La femme de chambre n’était pas intervenue dans ce colloque. Mais la dernière remarque de l’enfant l’avait frappée.

— Maman ! s’écria le petit Iannik en rentrant au château, maman ! j’ai vu mon père.

— Hélas ! mon enfant, il y a plus de deux ans que ton père est mort.

— Mon père n’est pas mort. Vous pouvez me croire, quand je vous affirme qu’il est bien vivant.

— Je l’affirmerais volontiers moi-même, prononça la femme de chambre. Elle raconta à sa maîtresse ce qui s’était passé dans la forêt. La princesse en fut toute troublée. Elle n’avait pas cessé d’aimer Jean, mais elle avait une peur mortelle que tout ceci ne fût qu’un leurre. Elle alla trouver la marraine et en causa avec elle.

— Faisons toujours venir l’ermite, dit la marraine.

Jean fut mandé au château. Il y arriva, les yeux baignés de larmes.

— Pourquoi pleurez-vous ? lui demanda-t-on.

— Je pleure de joie. On a bien raison de dire que c’est sur les lèvres des enfants que Dieu a mis la meilleure des sagesses.

Il fit alors le récit de son aventure, sans rien omettre, ni la perfidie du juif, ni l’efficace reconnaissance du mort.

La femme de chambre courut au village voisin et en ramena barbier et perruquier.

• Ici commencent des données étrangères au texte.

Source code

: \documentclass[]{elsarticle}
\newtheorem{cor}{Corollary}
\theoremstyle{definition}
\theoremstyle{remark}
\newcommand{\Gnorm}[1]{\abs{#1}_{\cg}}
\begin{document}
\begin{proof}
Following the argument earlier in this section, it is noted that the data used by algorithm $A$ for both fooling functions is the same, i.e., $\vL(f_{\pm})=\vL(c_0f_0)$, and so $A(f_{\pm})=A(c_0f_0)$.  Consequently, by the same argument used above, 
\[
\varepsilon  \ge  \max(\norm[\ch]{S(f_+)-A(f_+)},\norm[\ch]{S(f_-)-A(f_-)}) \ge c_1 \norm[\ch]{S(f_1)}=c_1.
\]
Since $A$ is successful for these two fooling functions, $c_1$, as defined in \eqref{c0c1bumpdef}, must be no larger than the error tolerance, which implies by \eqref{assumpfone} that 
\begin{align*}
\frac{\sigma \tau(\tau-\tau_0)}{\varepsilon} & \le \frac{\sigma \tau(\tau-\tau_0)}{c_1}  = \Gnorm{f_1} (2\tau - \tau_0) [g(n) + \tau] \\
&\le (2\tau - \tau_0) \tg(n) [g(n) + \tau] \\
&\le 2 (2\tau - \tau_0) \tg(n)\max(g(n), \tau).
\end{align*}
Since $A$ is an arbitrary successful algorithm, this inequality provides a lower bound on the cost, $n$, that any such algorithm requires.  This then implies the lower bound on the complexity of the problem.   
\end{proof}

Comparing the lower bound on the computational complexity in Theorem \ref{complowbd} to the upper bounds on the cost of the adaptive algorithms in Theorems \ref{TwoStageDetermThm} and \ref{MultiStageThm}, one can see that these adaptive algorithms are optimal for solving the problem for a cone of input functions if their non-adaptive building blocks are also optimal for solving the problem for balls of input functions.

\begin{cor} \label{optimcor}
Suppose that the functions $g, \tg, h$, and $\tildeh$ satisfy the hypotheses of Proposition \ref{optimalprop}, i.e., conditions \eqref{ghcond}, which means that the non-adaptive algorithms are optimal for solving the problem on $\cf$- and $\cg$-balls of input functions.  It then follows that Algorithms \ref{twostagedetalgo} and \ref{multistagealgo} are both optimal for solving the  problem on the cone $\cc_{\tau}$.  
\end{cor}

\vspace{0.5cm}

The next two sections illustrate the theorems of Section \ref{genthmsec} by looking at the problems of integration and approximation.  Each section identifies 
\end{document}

Jean Carré ne tarda pas à sortir de leurs mains identiquement pareil à ce qu’il était deux années auparavant. On lui fit alors prendre un bain et on le revêtit de son habit de mariage que sa femme avait pieusement conservé dans son armoire en souvenir de lui.

Comme bien vous pensez, le juif n’était au courant de quoi que ce fût. Il surveillait dans la cour les apprêts du feu de joie, donnant des ordres à chacun, du ton insolent d’un parvenu, et se carrant déjà dans son orgueil de futur maître de la maison.

Sans cesse arrivaient des voitures, bondées de parents, éloignés ou proches. Le juif les recevait à mesure, s’empressait, faisait l’aimable. Les gendarmes du chef-lieu de canton étaient là aussi ; on les avait convoqués, un peu pour assurer l’ordre, mais surtout pour rehausser l’éclat de la cérémonie nuptiale qui devait se célébrer le lendemain.

Soudain, on vit descendre la princesse. Elle prit à part le brigadier et lui chuchota quelques mots à l’oreille.

C’est entendu ! répondit le chef des gendarmes.

Et il commanda de mettre le feu au bûcher.

La flamme s’éleva, pétillante et claire. À ce moment, Jean Carré apparut, tenant son fils par la main, et suivi de sa marraine. Ce fut un vrai coup de théâtre. Le juif était devenu couleur vert-chou. Deux gendarmes l’empoignèrent par sa veste et le précipitèrent dans le brasier. Il y flamba comme une simple allumette.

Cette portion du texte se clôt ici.